Don’t lose your temper at your child. This is counterproductive because it will temporarily stop his tantrum, but he will learn to imitate you in the future.
17 Naughty things All Babies Do
1. Your baby gets a giggle out of blowing raspberries endlessly. Note: He is the one blowing them on me!
2. You find yourself covered in suspicious hickeys that your spouse didn’t give you.
3. Your little one giggles at his farts because, of course, he knows it’s terrible!
4. Your baby spits (not spit up, I mean projectile spit) when it’s done eating .. on your face!
5. Your little one makes sure that you (and the bathroom) are as wet as they are when you give them a bath (and sitting/ standing outside the tub, mind you.)
6. Chases after your pets just so they can pull their tails, tongues, ears or even skin. (For a while, this was the only thing motivating Riaan to crawl, but don’t worry, there’s no cruelty going on under my roof- Coco has been taught to run away if I’m not able to intercept when that bratty gleam appears in my baby’s eyes.)
7. Your baby’s favourite nursing position (which, of course, they insist on) is not football, cradle or anything you have ever heard of before; it’s rocking back and forth on their belly and taking “sips” at their will. Seriously, I feel like I’m wrestling an alligator.
8. They crawl away or sit up every time you try to nurse them to sleep.
9. Your nose is the preferred teether of choice. (Feels weird without teeth, but it is Chinese torture once those little ones finally come in).
10. They know how to scrunch up their faces so that we think they are about to cry. This fools me no more! But it melts my heart every time.
11. Your little one knows which ear-piercing scream will make you come running every single time and use it to their advantage.
12. They shake their head from side to side or dig their faces into their car seat, your shoulder, or the closest available surface. All to avoid their noses from being cleaned.
13. Your little one makes fake poop sounds so that you stop feeding him and put him down to change his diaper.

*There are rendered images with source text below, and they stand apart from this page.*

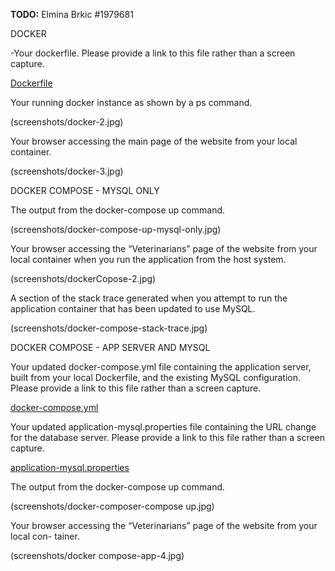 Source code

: **TODO:** Elmina Brkic #1979681

DOCKER


-Your dockerfile. Please provide a link to this file rather than a screen capture. 

[Dockerfile](Dockerfile)

  
Your running docker instance as shown by a ps command.

(screenshots/docker-2.jpg)

Your browser accessing the main page of the website from your local container.

(screenshots/docker-3.jpg)


DOCKER COMPOSE - MYSQL ONLY

The output from the docker-compose up command.

(screenshots/docker-compose-up-mysql-only.jpg)

Your browser accessing the “Veterinarians” page of the website from your local container when you run the application from the host system.

(screenshots/dockerCopose-2.jpg)


A section of the stack trace generated when you attempt to run the application container that has been updated to use MySQL.

(screenshots/docker-compose-stack-trace.jpg)


DOCKER COMPOSE - APP SERVER AND MYSQL

Your updated docker-compose.yml file containing the application server, built from your local Dockerfile, and the existing MySQL configuration. Please provide a link to this file rather than a screen capture.

[docker-compose.yml](docker-compose.yml)

Your updated application-mysql.properties file containing the URL change for the database server. Please provide a link to this file rather than a screen capture.

[application-mysql.properties](application-mysql.properties)


The output from the docker-compose up command.

(screenshots/docker-composer-compose up.jpg)


Your browser accessing the “Veterinarians” page of the website from your local con- tainer.

(screenshots/docker compose-app-4.jpg)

14. Once mobile, they can pull things off the wall (like embedded nightlights!) no matter how firmly they are grounded in.
15. They know what no means and may even pause when you say it, but then grin and continue to do whatever they were doing!

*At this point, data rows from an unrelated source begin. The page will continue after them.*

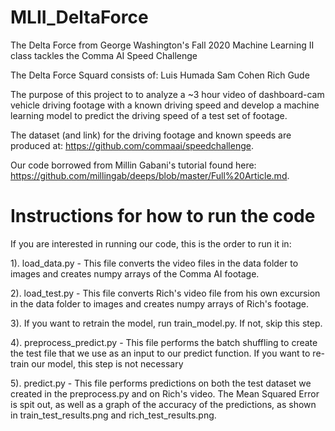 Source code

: # MLII_DeltaForce
The Delta Force from George Washington's Fall 2020 Machine Learning II class tackles the Comma AI Speed Challenge

The Delta Force Squard consists of:
  Luis Humada
  Sam Cohen
  Rich Gude

The purpose of this project to to analyze a ~3 hour video of dashboard-cam vehicle driving footage with a known driving speed and develop a machine learning model to predict the driving speed of a test set of footage.

The dataset (and link) for the driving footage and known speeds are produced at: https://github.com/commaai/speedchallenge.

Our code borrowed from Millin Gabani's tutorial found here: https://github.com/millingab/deeps/blob/master/Full%20Article.md.

# Instructions for how to run the code
If you are interested in running our code, this is the order to run it in:

1). load_data.py
      - This file converts the video files in the data folder to images and creates numpy arrays of the Comma AI footage.

2). load_test.py
      - This file converts Rich's video file from his own excursion in the data folder to images and creates numpy arrays of Rich's footage.
      
3). If you want to retrain the model, run train_model.py. If not, skip this step.

4). preprocess_predict.py
      - This file performs the batch shuffling to create the test file that we use as an input to our predict function. If you want to re-train our model, this step is not necessary
      
5). predict.py
      - This file performs predictions on both the test dataset we created in the preprocess.py and on Rich's video. The Mean Squared Error is spit out, as well as a graph of the accuracy of the predictions, as shown in train_test_results.png and rich_test_results.png.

16. Your keyboard keys are regularly pulled off! (within seconds while you are trying to put the thing away!)
17. Your little brat won’t sit still for a second! Even storytime is now an on the go activity.

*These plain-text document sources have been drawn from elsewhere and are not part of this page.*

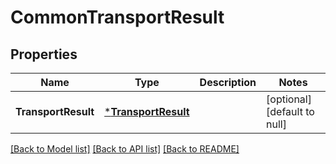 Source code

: # CommonTransportResult

## Properties
Name | Type | Description | Notes
------------ | ------------- | ------------- | -------------
**TransportResult** | [***TransportResult**](TransportResult.md) |  | [optional] [default to null]

[[Back to Model list]](../README.md#documentation-for-models) [[Back to API list]](../README.md#documentation-for-api-endpoints) [[Back to README]](../README.md)

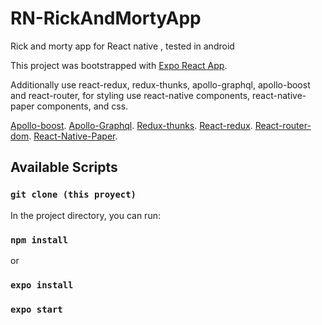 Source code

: # RN-RickAndMortyApp
Rick and morty app for React native , tested in android 


This project was bootstrapped with [Expo React App](https://docs.expo.io/).

Additionally use  react-redux, redux-thunks, apollo-graphql, apollo-boost and react-router, for styling use react-native components, react-native-paper components, and css.

[Apollo-boost](https://www.npmjs.com/package/apollo-boost).
[Apollo-Graphql](https://www.apollographql.com/docs/react/).
[Redux-thunks](https://github.com/reduxjs/redux-thunk).
[React-redux](https://react-redux.js.org/).
[React-router-dom](https://reactrouter.com/web/guides/quick-start).
[React-Native-Paper](https://callstack.github.io/react-native-paper/).


## Available Scripts

### `git clone (this proyect)`

In the project directory, you can run:
### `npm install` 
or
### `expo install`

### `expo start`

Did I mention this is my almost nine month old? Not even a toddler yet. If you are in as much trouble as me, you have my deepest sympathies, but also a delight as this will be one heck of a joyful ride ahead.
Try to keep in mind that your child may not be as fun if they were quiet and diligent and enjoy every moment of this, no matter what shape it takes.
I’m going to be grateful for small mercies, though, like the fact that he still sleeps in his bed (and not mine), even though I have to be so insistent when he wakes up at night to keep this up. And that I’m burning calories while chasing and even crawling after him. So, these were the primary baby naughty activities that most kids do to their families.
All photographs in this article are original and contributed by the author.